#442 – Carbon Monoxide Detector Testing & Placement: Code & Procedures

Carbon monoxide detectors and alarms save lives, but they must be tested to ensure they continue sensing this dangerous gas

Carbon monoxide (CO) can kill, and it does it stealthily. The gas can’t be sensed by sight or smell, and the first symptoms of poisoning can seem innocuous—mild headache, nausea, and drowsiness. It’s why equipment that detects this threat is essential, along with routine carbon monoxide detector testing and proper placement.

This article explains what kinds of CO detection devices exist, where they should be installed, and how they should be tested and maintained.

To thoroughly test carbon monoxide detectors, you need real CO gas.
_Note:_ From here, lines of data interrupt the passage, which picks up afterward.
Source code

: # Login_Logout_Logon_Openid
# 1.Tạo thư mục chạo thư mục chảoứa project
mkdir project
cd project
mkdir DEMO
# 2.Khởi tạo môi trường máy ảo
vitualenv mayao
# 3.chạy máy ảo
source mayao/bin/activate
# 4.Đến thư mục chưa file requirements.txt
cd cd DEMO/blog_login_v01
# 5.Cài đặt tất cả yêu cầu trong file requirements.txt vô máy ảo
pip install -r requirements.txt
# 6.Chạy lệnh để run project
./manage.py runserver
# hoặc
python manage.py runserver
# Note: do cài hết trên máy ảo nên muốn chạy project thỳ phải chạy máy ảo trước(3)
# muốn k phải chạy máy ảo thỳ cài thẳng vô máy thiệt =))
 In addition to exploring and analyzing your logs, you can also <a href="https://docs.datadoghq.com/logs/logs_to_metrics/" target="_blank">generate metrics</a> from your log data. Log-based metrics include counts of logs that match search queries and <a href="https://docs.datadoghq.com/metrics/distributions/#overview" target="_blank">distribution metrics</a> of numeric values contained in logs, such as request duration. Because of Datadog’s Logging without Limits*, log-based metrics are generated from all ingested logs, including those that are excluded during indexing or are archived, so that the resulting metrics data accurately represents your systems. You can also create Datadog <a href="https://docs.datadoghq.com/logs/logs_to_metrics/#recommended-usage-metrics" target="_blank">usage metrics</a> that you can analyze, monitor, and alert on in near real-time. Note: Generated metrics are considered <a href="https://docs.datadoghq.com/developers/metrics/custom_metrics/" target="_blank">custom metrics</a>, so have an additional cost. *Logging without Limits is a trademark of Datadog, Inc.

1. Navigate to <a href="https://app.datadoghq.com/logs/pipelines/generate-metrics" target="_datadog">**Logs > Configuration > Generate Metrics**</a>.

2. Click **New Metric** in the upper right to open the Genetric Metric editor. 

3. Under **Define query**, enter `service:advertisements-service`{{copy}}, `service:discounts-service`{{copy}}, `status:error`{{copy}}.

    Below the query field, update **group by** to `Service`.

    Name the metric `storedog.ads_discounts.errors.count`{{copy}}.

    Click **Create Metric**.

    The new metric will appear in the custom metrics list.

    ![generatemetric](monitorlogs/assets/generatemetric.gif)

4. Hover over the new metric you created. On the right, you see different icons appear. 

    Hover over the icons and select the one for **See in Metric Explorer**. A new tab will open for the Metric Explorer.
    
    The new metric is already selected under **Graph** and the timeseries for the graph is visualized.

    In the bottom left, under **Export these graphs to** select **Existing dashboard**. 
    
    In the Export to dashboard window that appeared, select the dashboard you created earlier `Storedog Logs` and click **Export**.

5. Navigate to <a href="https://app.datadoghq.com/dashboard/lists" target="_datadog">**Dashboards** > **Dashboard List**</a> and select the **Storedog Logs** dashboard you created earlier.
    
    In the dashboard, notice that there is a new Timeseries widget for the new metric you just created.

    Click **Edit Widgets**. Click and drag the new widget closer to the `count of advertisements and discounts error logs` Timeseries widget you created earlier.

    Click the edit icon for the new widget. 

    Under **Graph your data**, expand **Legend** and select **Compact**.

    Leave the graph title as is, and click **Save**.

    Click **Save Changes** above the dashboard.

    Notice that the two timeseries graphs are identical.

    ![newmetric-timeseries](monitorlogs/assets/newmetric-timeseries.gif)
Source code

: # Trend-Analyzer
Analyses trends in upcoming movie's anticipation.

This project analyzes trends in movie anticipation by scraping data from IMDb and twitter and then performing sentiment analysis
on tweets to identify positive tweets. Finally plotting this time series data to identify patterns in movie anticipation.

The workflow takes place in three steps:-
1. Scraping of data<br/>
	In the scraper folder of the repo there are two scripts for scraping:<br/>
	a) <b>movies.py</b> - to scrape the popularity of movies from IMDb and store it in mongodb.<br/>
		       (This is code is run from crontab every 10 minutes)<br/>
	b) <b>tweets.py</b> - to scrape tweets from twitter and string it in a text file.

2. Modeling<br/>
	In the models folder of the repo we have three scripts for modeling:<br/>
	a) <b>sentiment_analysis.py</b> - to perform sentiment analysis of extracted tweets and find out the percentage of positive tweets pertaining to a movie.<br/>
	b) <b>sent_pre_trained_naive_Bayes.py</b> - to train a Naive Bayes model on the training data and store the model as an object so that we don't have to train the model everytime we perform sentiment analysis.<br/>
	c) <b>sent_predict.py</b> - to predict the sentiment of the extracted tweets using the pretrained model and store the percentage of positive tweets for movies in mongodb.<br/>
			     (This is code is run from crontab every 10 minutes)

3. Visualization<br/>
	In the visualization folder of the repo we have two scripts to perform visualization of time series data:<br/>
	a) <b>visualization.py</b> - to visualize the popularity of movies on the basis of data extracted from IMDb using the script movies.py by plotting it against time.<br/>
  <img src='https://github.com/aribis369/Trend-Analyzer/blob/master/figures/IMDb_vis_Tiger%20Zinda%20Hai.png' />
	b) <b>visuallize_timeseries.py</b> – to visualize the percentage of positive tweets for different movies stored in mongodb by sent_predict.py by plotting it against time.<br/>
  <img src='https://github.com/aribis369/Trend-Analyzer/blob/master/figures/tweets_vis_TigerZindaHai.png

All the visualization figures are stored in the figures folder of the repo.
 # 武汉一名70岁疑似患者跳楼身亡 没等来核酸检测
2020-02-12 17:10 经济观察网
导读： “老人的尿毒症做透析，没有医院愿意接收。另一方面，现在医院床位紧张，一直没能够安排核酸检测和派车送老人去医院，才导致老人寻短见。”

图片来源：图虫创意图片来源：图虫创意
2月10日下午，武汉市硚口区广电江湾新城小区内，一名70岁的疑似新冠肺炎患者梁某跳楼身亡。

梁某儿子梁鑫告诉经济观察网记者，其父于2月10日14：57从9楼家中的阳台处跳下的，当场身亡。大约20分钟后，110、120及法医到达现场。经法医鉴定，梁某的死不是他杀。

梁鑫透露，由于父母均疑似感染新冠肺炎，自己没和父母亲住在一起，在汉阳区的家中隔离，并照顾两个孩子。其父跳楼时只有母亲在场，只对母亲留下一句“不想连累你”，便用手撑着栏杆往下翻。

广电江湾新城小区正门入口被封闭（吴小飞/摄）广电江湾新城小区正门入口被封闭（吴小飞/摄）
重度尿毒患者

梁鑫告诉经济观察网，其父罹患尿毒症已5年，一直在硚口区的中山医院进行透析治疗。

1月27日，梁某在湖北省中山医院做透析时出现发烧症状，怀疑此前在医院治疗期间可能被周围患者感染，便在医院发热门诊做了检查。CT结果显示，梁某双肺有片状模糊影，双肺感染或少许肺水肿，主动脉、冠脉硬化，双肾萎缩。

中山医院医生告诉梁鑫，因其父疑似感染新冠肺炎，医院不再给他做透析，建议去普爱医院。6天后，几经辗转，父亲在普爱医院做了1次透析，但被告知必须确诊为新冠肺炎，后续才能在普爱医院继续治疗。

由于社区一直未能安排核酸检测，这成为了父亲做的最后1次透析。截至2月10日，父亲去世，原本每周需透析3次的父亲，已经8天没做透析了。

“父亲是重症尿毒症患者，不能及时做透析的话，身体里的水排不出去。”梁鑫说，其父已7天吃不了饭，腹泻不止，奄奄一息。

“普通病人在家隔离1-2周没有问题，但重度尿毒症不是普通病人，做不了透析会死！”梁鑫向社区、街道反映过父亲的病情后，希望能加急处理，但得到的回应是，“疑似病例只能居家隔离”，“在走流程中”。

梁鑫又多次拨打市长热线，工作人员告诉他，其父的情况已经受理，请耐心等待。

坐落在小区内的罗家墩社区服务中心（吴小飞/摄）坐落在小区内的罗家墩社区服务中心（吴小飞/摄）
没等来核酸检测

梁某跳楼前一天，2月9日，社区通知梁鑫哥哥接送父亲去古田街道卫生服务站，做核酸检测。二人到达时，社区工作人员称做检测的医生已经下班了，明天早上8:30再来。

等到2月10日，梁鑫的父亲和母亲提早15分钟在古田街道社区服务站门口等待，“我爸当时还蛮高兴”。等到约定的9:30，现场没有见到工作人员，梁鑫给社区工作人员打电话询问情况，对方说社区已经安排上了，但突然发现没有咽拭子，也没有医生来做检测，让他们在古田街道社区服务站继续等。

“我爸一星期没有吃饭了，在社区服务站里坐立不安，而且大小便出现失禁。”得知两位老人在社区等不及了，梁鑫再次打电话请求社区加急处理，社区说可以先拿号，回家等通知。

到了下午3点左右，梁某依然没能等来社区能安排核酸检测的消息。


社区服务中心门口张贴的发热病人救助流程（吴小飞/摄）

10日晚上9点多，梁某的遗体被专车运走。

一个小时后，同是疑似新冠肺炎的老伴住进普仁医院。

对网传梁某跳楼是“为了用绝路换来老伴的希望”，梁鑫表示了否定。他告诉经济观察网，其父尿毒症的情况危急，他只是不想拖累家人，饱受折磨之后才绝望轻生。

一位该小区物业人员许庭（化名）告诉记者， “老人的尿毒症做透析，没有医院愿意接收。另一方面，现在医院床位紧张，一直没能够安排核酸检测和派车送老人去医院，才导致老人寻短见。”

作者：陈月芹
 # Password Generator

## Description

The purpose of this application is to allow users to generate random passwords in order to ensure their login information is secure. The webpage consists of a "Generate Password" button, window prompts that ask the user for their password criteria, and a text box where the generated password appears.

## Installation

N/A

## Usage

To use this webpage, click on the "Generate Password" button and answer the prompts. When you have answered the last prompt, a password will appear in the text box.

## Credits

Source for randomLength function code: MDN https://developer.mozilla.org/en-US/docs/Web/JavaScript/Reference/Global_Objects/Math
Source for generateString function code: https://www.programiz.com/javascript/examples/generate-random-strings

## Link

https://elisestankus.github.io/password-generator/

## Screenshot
QRFS has the supplies and equipment to perform functional CO detector tests, including aerosol carbon monoxide and test units from Testifire and Solo. These tools can be mounted on telescoping poles—perfect for testing lots of units in large buildings.

The threat from CO

CO kills by suffocation. Hemoglobin, the part of our blood that binds to oxygen to carry it throughout the body, also binds to CO much more efficiently—enough of it ultimately deprives the brain of oxygen.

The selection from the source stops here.